With a perfect season behind her - a clean golden sweep at the 2019 World Para Alpine Skiing Championships, overall crystal globe at the World Cup and an undefeated race streak - there is only one more thing Marie Bochet wants - to improve.
The French perfectionist was her usual humble self in Morzine, France on the last day of this season’s World Cup competition despite her outstanding record.
“The globe is very special for me because it shows your consistency as an athlete, but I already also have a few things to work on next,” said Bochet after carrying her undefeated streak through to the last race at the World Cup finals. “It’s nice because when I think of that, I think that I will have more to achieve next season.”
Bochet has been a role model across the race classes this season with female and male skiers aspiring to replicate her golden journey. The French skier, however, is happy that the pressure of extending her winning streak is over.
“Every race there is pressure because for every race you have to get gold. You don’t have one race you can rest for,” Bochet said. “I know that the girls are just behind me and not too far, and every time I need to be at the top so I’m very happy to finish this season.”
There was one globe that Bochet did miss this season, the overall title in slalom, which went to one of her closest friends on the circuit, Canada’s Frederique Turgeon.
Germany’s Anna-Maria Rieder finished second in the final slalom race in Morzine, with Turgeon’s teammate Alana Ramsay coming in third.
Sit ski rodeo
The overall World Cup victories were already assured to Norway’s Jesper Pedersen and Japan’s Momoka Muraoka after the earlier races, but the ever-competitive sit skiers proved unwilling to take it easy in the season’s final race.
After trailing Jeroen Kampschreur in all five races at the 2019 Worlds, Pedersen got his revenge on the final day of competition where he not only took the overall crystal globe, but also beat the Dutch five-time world champion in his signature slalom by 0.51 seconds.

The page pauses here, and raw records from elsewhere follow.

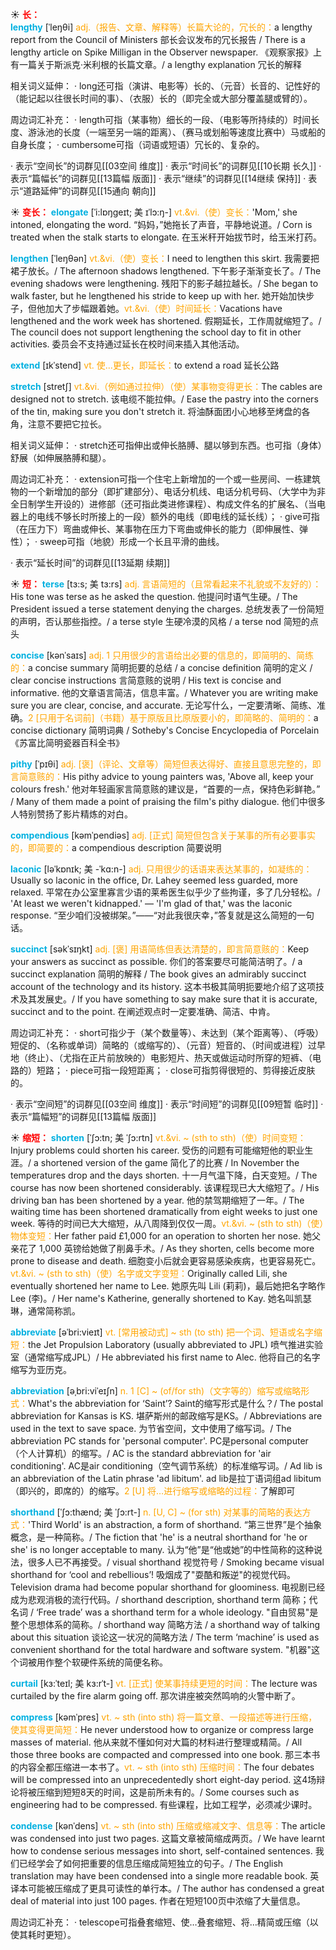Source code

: ☀ <font color="red">**长：**</font>          
<font color="sky blue">**lengthy**</font> [ˈleŋθi]
<font color="orange">adj.（报告、文章、解释等）长篇大论的，冗长的：</font>a lengthy report from the Council of Ministers 部长会议发布的冗长报告 / There is a lengthy article on Spike Milligan in the Observer newspaper. 《观察家报》上有一篇关于斯派克·米利根的长篇文章。/ a lengthy explanation 冗长的解释

相关词义延伸：
· long还可指（演讲、电影等）长的、（元音）长音的、记性好的（能记起以往很长时间的事）、（衣服）长的（即完全或大部分覆盖腿或臂的）。

周边词汇补充：
· length可指（某事物）细长的一段、（电影等所持续的）时间长度、游泳池的长度（一端至另一端的距离）、（赛马或划船等速度比赛中）马或船的自身长度；
· cumbersome可指（词语或短语）冗长的、复杂的。

· 表示“空间长”的词群见[[03空间 维度]]
· 表示“时间长”的词群见[[10长期 长久]]
· 表示“篇幅长”的词群见[[13篇幅 版面]]
· 表示“继续”的词群见[[14继续 保持]]
· 表示“道路延伸”的词群见[[15通向 朝向]]

☀ <font color="red">**变长：**</font>
<font color="sky blue">**elongate**</font> [ˈi:lɒŋgeɪt; 美 ɪˈlɔ:ŋ-]
<font color="orange">vt.&vi.（使）变长：</font>'Mom,' she intoned, elongating the word. “妈妈，”她拖长了声音，平静地说道。/ Corn is treated when the stalk starts to elongate. 在玉米秆开始拔节时，给玉米打药。

<font color="sky blue">**lengthen**</font> [ˈleŋθən]
<font color="orange">vt.&vi.（使）变长：</font>I need to lengthen this skirt. 我需要把裙子放长。/ The afternoon shadows lengthened. 下午影子渐渐变长了。/ The evening shadows were lengthening. 残阳下的影子越拉越长。/ She began to walk faster, but he lengthened his stride to keep up with her. 她开始加快步子，但他加大了步幅跟着她。<font color="orange">vt.&vi.（使）时间延长：</font>Vacations have lengthened and the work week has shortened. 假期延长，工作周就缩短了。/ The council does not support lengthening the school day to fit in other activities. 委员会不支持通过延长在校时间来插入其他活动。
           
<font color="sky blue">**extend**</font> [ɪkˈstend]
<font color="orange">vt. 使…更长，即延长：</font>to extend a road 延长公路

<font color="sky blue">**stretch**</font> [stretʃ]
<font color="orange">vt.&vi.（例如通过拉伸）（使）某事物变得更长：</font>The cables are designed not to stretch. 该电缆不能拉伸。/ Ease the pastry into the corners of the tin, making sure you don't stretch it. 将油酥面团小心地移至烤盘的各角，注意不要把它拉长。

相关词义延伸：
· stretch还可指伸出或伸长胳膊、腿以够到东西。也可指（身体）舒展（如伸展胳膊和腿）。

周边词汇补充：
· extension可指一个住宅上新增加的一个或一些房间、一栋建筑物的一个新增加的部分（即扩建部分）、电话分机线、电话分机号码、（大学中为非全日制学生开设的）进修部（还可指此类进修课程）、构成文件名的扩展名、（当电器上的电线不够长时所接上的一段）额外的电线（即电线的延长线）；
· give可指（在压力下）弯曲或伸长、某事物在压力下弯曲或伸长的能力（即伸展性、弹性）；
· sweep可指（地貌）形成一个长且平滑的曲线。

· 表示“延长时间”的词群见[[13延期 续期]]

☀ <font color="red">**短：**</font>
<font color="sky blue">**terse**</font> [tɜ:s; 美 tɜ:rs]
<font color="orange">adj. 言语简短的（且常看起来不礼貌或不友好的）：</font>His tone was terse as he asked the question. 他提问时语气生硬。/ The President issued a terse statement denying the charges. 总统发表了一份简短的声明，否认那些指控。/ a terse style 生硬冷漠的风格 / a terse nod 简短的点头

<font color="sky blue">**concise**</font> [kənˈsaɪs]
<font color="orange">adj. 1 只用很少的言语给出必要的信息的，即简明的、简练的：</font>a concise summary 简明扼要的总结 / a concise definition 简明的定义 / clear concise instructions 言简意赅的说明 / His text is concise and informative. 他的文章语言简洁，信息丰富。/ Whatever you are writing make sure you are clear, concise, and accurate. 无论写什么，一定要清晰、简练、准确。<font color="orange">2 [只用于名词前]（书籍）基于原版且比原版要小的，即简略的、简明的：</font>a concise dictionary 简明词典 / Sotheby's Concise Encyclopedia of Porcelain《苏富比简明瓷器百科全书》

<font color="sky blue">**pithy**</font> [ˈpɪθi]
<font color="orange">adj. [褒]（评论、文章等）简短但表达得好、直接且意思完整的，即言简意赅的：</font>His pithy advice to young painters was, 'Above all, keep your colours fresh.' 他对年轻画家言简意赅的建议是，“首要的一点，保持色彩鲜艳。” / Many of them made a point of praising the film's pithy dialogue. 他们中很多人特别赞扬了影片精炼的对白。

<font color="sky blue">**compendious**</font> [kəmˈpendiəs]
<font color="orange">adj. [正式] 简短但包含关于某事的所有必要事实的，即简要的：</font>a compendious description 简要说明

<font color="sky blue">**laconic**</font> [ləˈkɒnɪk; 美 -ˈkɑ:n-]
<font color="orange">adj. 只用很少的话语来表达某事的，如凝练的：</font>Usually so laconic in the office, Dr. Lahey seemed less guarded, more relaxed. 平常在办公室里寡言少语的莱希医生似乎少了些拘谨，多了几分轻松。/ 'At least we weren't kidnapped.' — 'I'm glad of that,' was the laconic response. “至少咱们没被绑架。”——“对此我很庆幸，”答复就是这么简短的一句话。

<font color="sky blue">**succinct**</font> [səkˈsɪŋkt]
<font color="orange">adj. [褒] 用语简练但表达清楚的，即言简意赅的：</font>Keep your answers as succinct as possible. 你们的答案要尽可能简洁明了。/ a succinct explanation 简明的解释 / The book gives an admirably succinct account of the technology and its history. 这本书极其简明扼要地介绍了这项技术及其发展史。/ If you have something to say make sure that it is accurate, succinct and to the point. 在阐述观点时一定要准确、简洁、中肯。

周边词汇补充：
· short可指少于（某个数量等）、未达到（某个距离等）、（呼吸）短促的、（名称或单词）简略的（或缩写的）、（元音）短音的、（时间或进程）过早地（终止）、（尤指在正片前放映的）电影短片、热天或做运动时所穿的短裤、（电路的）短路；
· piece可指一段短距离；
· close可指剪得很短的、剪得接近皮肤的。

· 表示“空间短”的词群见[[03空间 维度]]
· 表示“时间短”的词群见[[09短暂 临时]]
· 表示“篇幅短”的词群见[[13篇幅 版面]]

☀ <font color="red">**缩短：**</font>
<font color="sky blue">**shorten**</font> [ˈʃɔ:tn; 美 ˈʃɔ:rtn]
<font color="orange">vt.&vi. ~ (sth to sth)（使）时间变短：</font>Injury problems could shorten his career. 受伤的问题有可能缩短他的职业生涯。/ a shortened version of the game 简化了的比赛 / In November the temperatures drop and the days shorten. 十一月气温下降，白天变短。/ The course has now been shortened considerably. 该课程现已大大缩短了。/ His driving ban has been shortened by a year. 他的禁驾期缩短了一年。/ The waiting time has been shortened dramatically from eight weeks to just one week. 等待的时间已大大缩短，从八周降到仅仅一周。<font color="orange">vt.&vi. ~ (sth to sth)（使）物体变短：</font>Her father paid £1,000 for an operation to shorten her nose. 她父亲花了 1,000 英镑给她做了削鼻手术。/ As they shorten, cells become more prone to disease and death. 细胞变小后就会更容易感染疾病，也更容易死亡。<font color="orange">vt.&vi. ~ (sth to sth)（使）名字或文字变短：</font>Originally called Lili, she eventually shortened her name to Lee. 她原先叫 Lili (莉莉)，最后她把名字略作 Lee (李)。/ Her name's Katherine, generally shortened to Kay. 她名叫凯瑟琳，通常简称凯。
           
<font color="sky blue">**abbreviate**</font> [əˈbri:vieɪt]
<font color="orange">vt. [常用被动式] ~ sth (to sth) 把一个词、短语或名字缩短：</font>the Jet Propulsion Laboratory (usually abbreviated to JPL) 喷气推进实验室（通常缩写成JPL）/ He abbreviated his first name to Alec. 他将自己的名字缩写为亚历克。           
         
<font color="sky blue">**abbreviation**</font> [əˌbri:viˈeɪʃn]
<font color="orange">n. 1 [C] ~ (of/for sth)（文字等的）缩写或缩略形式：</font>What's the abbreviation for ‘Saint’? Saint的缩写形式是什么？/ The postal abbreviation for Kansas is KS. 堪萨斯州的邮政缩写是KS。/ Abbreviations are used in the text to save space. 为节省空间，文中使用了缩写词。/ The abbreviation PC stands for 'personal computer'. PC是personal computer（个人计算机）的缩写。/ AC is the standard abbreviation for 'air conditioning'. AC是air conditioning（空气调节系统）的标准缩写词。/ Ad lib is an abbreviation of the Latin phrase 'ad libitum'. ad lib是拉丁语词组ad libitum（即兴的，即席的）的缩写。<font color="orange">2 [U] 将…进行缩写或缩略的过程：</font>了解即可
           
<font color="sky blue">**shorthand**</font> [ˈʃɔ:thænd; 美 ˈʃɔ:rt-]
<font color="orange">n. [U, C] ~ (for sth) 对某事的简略的表达方式：</font>'Third World' is an abstraction, a form of shorthand. “第三世界”是个抽象概念，是一种简称。/ The fiction that 'he' is a neutral shorthand for 'he or she' is no longer acceptable to many. 认为“他”是“他或她”的中性简称的这种说法，很多人已不再接受。/ visual shorthand 视觉符号 / Smoking became visual shorthand for ‘cool and rebellious’! 吸烟成了"耍酷和叛逆"的视觉代码。 Television drama had become popular shorthand for gloominess. 电视剧已经成为悲观消极的流行代码。/ shorthand description, shorthand term 简称；代名词 / ‘Free trade’ was a shorthand term for a whole ideology. "自由贸易"是整个思想体系的简称。/ shorthand way 简略方法 / a shorthand way of talking about this situation 谈论这一状况的简略方法 / The term ‘machine’ is used as convenient shorthand for the total hardware and software system. "机器"这个词被用作整个软硬件系统的简便名称。

<font color="sky blue">**curtail**</font> [kɜ:ˈteɪl; 美 kɜ:rˈt-]
<font color="orange">vt. [正式] 使某事持续更短的时间：</font>The lecture was curtailed by the fire alarm going off. 那次讲座被突然鸣响的火警中断了。

<font color="sky blue">**compress**</font> [kəmˈpres]
<font color="orange">vt. ~ sth (into sth) 将一篇文章、一段描述等进行压缩，使其变得更简短：</font>He never understood how to organize or compress large masses of material. 他从来就不懂如何对大篇的材料进行整理或精简。/ All those three books are compacted and compressed into one book. 那三本书的内容全都压缩进一本书了。<font color="orange">vt. ~ sth (into sth) 压缩时间：</font>The four debates will be compressed into an unprecedentedly short eight-day period. 这4场辩论将被压缩到短短8天的时间，这是前所未有的。/ Some courses such as engineering had to be compressed. 有些课程，比如工程学，必须减少课时。
           
<font color="sky blue">**condense**</font> [kənˈdens]
<font color="orange">vt. ~ sth (into sth) 压缩或缩减文字、信息等：</font>The article was condensed into just two pages. 这篇文章被简缩成两页。/ We have learnt how to condense serious messages into short, self-contained sentences. 我们已经学会了如何把重要的信息压缩成简短独立的句子。/ The English translation may have been condensed into a single more readable book. 英译本可能被压缩成了更具可读性的单行本。/ The author has condensed a great deal of material into just 100 pages. 作者在短短100页中浓缩了大量信息。

周边词汇补充：
· telescope可指叠套缩短、使…叠套缩短、将…精简或压缩（以使其耗时更短）。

“It’s been my big goal all season so it’s just great to be back, especially when I had six months in bed because of the heart infection,” said Pedersen, who was prohibited from skiing until a few weeks before the start of the World Cup season.
“When I started off in January, I didn’t have that many expectations but of course I always want to be the best and today I showed that I am the best.”
Kampschreur finished second to Pedersen, with the winner of the first slalom race in Morzine Igor Sikorski of Poland taking the last spot on the podium.
Japan’s Muraoka also ended the season on a high. Despite coming second to her main rival Anna-Lena Forster in all the slalom races, her consistency across all disciplines this season earned her the overall World Cup title.
“I did my best so I can get that place,” Momoka said. “It’s a very good season for me and it was my first overall crystal globe.”
Germany’s Forster topped the overall slalom ranking with her undefeated track record in the discipline, while USA’s Laurie Stephens finished the last race in Morzine in third.
Menna Fitzpatrick and guide Jennifer Kehoe were swept up in a triple celebration on the last day of competition in Morzine. Their victory in the slalom and the quest for the overall crystal globe coincided perfectly with the third-year anniversary of the day when they became the first British skiers to win an overall World Cup title.
“I think we both changed and grown stronger together,” Fitzpatrick said of the pair’s progress over the last three seasons. “It’s still great to be able to do what we love, to do it with passion and still have fun at the same time.”
“We know a bit more of what we’re doing,” Kehoe added with a laugh.
Winning a bronze in the last race was a pleasant surprise for Robin Cuche who had only one podium finish before Morzine.
The Swiss standing skier jumped from fifth to third thanks to a solid second run, to land on the podium behind French champion Arthur Bauchet and Finland’s Santeri Kiiveri.
“I didn’t expect that at the beginning of the season,” said the speed specialist. “Like I said to my coaches yesterday, I ate a little bit too much chocolate this season. Too many fourth places for me.”
Overall World Cup winner Miroslav Haraus was victorious yet again in the men’s vision impaired. The Slovakian skier and his guide Maros Hudik took wins in both slalom races in Morzine with France’s Thomas Civade and guide Kerwan Larmet following in second.
Fellow French pair Hyacinthe Deleplace and guide Maxime Jourdan were third in their first World Cup season.
“It was an incredible season,” Deleplace said. “If you told me [about the medals] at the start of the season, I would tell you, ‘No, it’s not possible,’ but we are here and we have four medals in the World Cup.”